La cohérence des moyennes et des écarts types des essais de freinage successifs du SRTT devrait être examinée.
Les moyennes de deux essais de freinage successifs du SRTT ne doivent pas différer de plus de 5 %.
Le coefficient de variation de chaque essai de freinage doit être inférieur à 6 %.
Si ces conditions ne sont pas remplies, les essais doivent être recommencés après remise en état de la piste d'essai.
3.4.3 S'il n'est pas possible de monter le pneumatique à éprouver et le pneumatique SRTT sur le même véhicule, en raison par exemple de leurs dimensions ou de l'impossibilité d'obtenir la charge requise, il convient d'effectuer la comparaison au moyen d'un pneumatique intermédiaire, ci-après dénommé «pneumatique témoin», et de deux véhicules distincts. L'un des véhicules doit pouvoir être équipé du pneumatique SRTT et du pneumatique témoin, et l'autre doit pouvoir être équipé du pneumatique témoin et du pneumatique à éprouver.
3.4.3.1 L'indice d'adhérence sur neige du pneumatique témoin par rapport au SRTT (SG1) et celui du pneumatique à éprouver par rapport au pneumatique témoin (SG2) doivent être déterminés au moyen de la procédure décrite aux paragraphes 3.1 à 3.4.2 ci-dessus.
L'indice d'adhérence sur neige du pneumatique à éprouver par rapport au SRTT est le produit des indices SG1 et SG2 (SG1 × SG2).
3.4.3.2 Les conditions ambiantes doivent être comparables et tous les essais doivent être réalisés le même jour.
3.4.3.3 Un même jeu de pneumatiques témoins doit être utilisé aux fins de la comparaison avec le SRTT et avec le pneumatique à contrôler. Ces pneumatiques témoins doivent être placés sur les mêmes roues.

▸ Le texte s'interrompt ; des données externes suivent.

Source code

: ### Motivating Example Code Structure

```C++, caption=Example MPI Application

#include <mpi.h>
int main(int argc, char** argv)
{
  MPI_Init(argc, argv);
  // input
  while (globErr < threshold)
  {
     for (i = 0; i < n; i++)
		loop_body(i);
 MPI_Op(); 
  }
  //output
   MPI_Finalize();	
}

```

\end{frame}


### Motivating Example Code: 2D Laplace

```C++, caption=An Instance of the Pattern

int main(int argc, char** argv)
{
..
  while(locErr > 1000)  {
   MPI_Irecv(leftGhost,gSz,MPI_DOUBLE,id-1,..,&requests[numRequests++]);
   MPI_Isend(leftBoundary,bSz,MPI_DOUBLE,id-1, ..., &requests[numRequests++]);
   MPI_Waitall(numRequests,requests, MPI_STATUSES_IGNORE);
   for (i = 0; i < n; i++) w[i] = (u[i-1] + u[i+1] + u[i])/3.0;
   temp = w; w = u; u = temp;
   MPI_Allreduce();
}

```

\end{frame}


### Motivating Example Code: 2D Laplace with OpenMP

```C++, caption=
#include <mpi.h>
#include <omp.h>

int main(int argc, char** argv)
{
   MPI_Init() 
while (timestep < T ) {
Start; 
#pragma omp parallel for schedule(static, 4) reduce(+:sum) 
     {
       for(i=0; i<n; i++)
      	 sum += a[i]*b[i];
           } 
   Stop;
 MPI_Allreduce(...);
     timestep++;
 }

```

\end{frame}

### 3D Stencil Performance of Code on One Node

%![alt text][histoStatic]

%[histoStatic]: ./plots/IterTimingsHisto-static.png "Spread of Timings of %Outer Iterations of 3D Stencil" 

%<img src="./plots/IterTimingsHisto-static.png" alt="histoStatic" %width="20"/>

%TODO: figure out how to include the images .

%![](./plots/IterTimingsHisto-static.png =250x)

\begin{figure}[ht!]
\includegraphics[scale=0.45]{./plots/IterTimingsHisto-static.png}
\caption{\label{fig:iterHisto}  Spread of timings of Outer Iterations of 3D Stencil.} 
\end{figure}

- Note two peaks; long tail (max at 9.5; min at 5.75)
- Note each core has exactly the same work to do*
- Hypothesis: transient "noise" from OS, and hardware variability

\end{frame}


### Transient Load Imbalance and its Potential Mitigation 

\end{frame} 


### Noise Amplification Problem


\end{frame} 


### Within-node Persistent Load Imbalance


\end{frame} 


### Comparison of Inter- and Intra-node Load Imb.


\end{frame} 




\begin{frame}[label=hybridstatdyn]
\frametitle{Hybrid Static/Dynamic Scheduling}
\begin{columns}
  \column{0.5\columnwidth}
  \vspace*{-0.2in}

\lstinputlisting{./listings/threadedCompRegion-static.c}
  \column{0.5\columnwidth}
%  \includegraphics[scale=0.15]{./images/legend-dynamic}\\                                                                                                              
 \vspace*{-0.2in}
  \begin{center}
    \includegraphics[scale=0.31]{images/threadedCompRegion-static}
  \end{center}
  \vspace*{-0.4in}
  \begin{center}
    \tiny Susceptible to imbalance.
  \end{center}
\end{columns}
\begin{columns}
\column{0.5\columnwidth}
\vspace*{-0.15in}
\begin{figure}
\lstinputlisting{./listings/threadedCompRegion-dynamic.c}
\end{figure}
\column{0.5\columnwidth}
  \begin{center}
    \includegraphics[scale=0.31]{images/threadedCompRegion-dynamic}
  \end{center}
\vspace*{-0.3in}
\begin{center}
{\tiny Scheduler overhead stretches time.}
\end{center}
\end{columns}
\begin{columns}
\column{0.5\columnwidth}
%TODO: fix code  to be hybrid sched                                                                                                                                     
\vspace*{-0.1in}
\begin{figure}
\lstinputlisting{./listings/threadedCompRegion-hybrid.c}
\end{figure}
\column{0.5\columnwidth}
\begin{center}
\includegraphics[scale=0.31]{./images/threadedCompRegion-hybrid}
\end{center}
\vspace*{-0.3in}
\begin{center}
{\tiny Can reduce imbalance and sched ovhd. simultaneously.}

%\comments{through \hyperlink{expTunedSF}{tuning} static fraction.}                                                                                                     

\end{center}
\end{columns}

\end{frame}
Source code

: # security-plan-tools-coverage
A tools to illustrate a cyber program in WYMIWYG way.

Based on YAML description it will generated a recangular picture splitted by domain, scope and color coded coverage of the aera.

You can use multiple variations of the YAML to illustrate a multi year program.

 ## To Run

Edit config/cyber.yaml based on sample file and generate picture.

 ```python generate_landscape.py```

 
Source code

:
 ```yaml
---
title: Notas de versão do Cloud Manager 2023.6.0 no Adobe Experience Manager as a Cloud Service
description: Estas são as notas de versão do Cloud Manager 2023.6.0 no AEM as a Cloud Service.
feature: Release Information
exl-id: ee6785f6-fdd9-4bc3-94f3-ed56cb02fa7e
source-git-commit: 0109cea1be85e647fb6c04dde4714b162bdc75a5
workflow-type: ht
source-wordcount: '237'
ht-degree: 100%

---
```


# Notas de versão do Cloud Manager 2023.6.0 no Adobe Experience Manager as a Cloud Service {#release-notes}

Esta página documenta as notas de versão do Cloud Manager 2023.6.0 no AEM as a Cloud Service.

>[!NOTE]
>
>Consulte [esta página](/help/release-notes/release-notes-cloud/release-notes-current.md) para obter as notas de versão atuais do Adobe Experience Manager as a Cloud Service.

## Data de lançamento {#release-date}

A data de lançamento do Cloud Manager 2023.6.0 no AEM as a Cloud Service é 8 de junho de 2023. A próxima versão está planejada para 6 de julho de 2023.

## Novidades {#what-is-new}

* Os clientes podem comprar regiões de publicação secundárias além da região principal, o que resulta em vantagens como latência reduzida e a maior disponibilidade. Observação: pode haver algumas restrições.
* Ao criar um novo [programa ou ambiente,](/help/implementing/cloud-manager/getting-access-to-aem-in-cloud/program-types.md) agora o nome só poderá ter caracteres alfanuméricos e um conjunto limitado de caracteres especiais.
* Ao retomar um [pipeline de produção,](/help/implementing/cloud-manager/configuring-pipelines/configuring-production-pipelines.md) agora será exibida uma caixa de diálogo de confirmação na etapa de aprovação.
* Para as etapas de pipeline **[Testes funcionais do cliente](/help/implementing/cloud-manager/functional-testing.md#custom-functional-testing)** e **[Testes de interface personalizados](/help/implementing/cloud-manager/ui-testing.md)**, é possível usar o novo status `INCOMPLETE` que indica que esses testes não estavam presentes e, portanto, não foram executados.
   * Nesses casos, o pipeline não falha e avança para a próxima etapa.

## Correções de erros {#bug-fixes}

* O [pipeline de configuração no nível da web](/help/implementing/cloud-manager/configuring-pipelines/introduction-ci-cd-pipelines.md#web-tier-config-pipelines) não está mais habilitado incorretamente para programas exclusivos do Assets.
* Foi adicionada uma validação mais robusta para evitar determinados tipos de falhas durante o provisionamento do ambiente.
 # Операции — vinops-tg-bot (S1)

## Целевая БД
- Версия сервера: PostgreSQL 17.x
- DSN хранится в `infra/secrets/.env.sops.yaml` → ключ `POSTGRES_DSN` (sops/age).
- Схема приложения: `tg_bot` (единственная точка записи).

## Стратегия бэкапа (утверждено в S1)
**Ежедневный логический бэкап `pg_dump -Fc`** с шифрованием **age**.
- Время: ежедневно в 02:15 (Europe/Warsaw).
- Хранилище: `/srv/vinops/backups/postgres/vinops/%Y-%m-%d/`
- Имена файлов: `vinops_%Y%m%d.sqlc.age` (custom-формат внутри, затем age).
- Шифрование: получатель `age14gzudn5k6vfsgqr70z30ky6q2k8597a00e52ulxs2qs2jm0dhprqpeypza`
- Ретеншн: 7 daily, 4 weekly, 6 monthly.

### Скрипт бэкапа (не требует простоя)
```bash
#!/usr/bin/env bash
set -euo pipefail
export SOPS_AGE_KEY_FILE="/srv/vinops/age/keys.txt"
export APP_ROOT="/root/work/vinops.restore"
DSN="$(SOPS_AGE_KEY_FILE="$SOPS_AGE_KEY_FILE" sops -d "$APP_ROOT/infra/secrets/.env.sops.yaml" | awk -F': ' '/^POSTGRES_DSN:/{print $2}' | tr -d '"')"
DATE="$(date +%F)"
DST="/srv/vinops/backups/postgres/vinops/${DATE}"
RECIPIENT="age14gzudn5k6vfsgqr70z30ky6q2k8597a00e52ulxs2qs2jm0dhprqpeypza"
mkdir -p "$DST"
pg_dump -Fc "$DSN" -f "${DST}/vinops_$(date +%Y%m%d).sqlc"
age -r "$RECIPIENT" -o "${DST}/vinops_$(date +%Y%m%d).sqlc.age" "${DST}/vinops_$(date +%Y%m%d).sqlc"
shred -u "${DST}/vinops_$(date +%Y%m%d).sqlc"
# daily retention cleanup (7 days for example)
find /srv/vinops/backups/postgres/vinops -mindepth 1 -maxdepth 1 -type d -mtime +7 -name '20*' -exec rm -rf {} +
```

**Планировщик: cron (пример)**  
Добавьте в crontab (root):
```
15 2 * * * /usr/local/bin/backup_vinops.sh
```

3.4.3.4 Les pneumatiques témoins qui ont servi à des essais doivent ensuite être entreposés dans les mêmes conditions que celles prescrites pour le SRTT.
3.4.3.5 Le SRTT et les pneumatiques témoins doivent être mis au rebut s'ils présentent une usure anormale ou des dommages, ou si leurs performances semblent s'être dégradées.
4. Méthode d'accélération pour les pneumatiques de la classe C3
4.1 Compte tenu de la définition qui est donnée des pneumatiques de la classe C3 au paragraphe 2.4.3, deux catégories supplémentaires ont été établies aux fins de l'application de la méthode d'accélération, à savoir:
|
a) |
C3Narrow (C3N), lorsque la grosseur de boudin nominale du pneumatique C3 est inférieure à 285 mm; |
|
b) |
C3Wide (C3W), lorsque la grosseur de boudin nominale du pneumatique C3 est égale ou supérieure à 285 mm. |
4.2 Méthodes de détermination de l'indice d'adhérence sur neige
On détermine les performances sur la neige en comparant, lors d'un essai d'accélération, l'accélération moyenne d'un pneumatique à contrôler et celle du pneumatique SRTT.
Les performances relatives sont exprimées par un indice d'adhérence sur neige (SG).
Lors d'un essai d'accélération effectué conformément au paragraphe 4.7, l'accélération moyenne pour le pneumatique neige à contrôler doit être au moins égale à 1,25 par rapport à celle obtenue pour l'un des pneumatiques SRTT équivalents, à savoir l'ASTM F 2870 ou l'ASTM F 2871.
4.3 Appareils de mesure
4.3.1 Il convient d'utiliser un dispositif capable de mesurer la vitesse et la distance couverte sur de la neige/de la glace entre deux vitesses.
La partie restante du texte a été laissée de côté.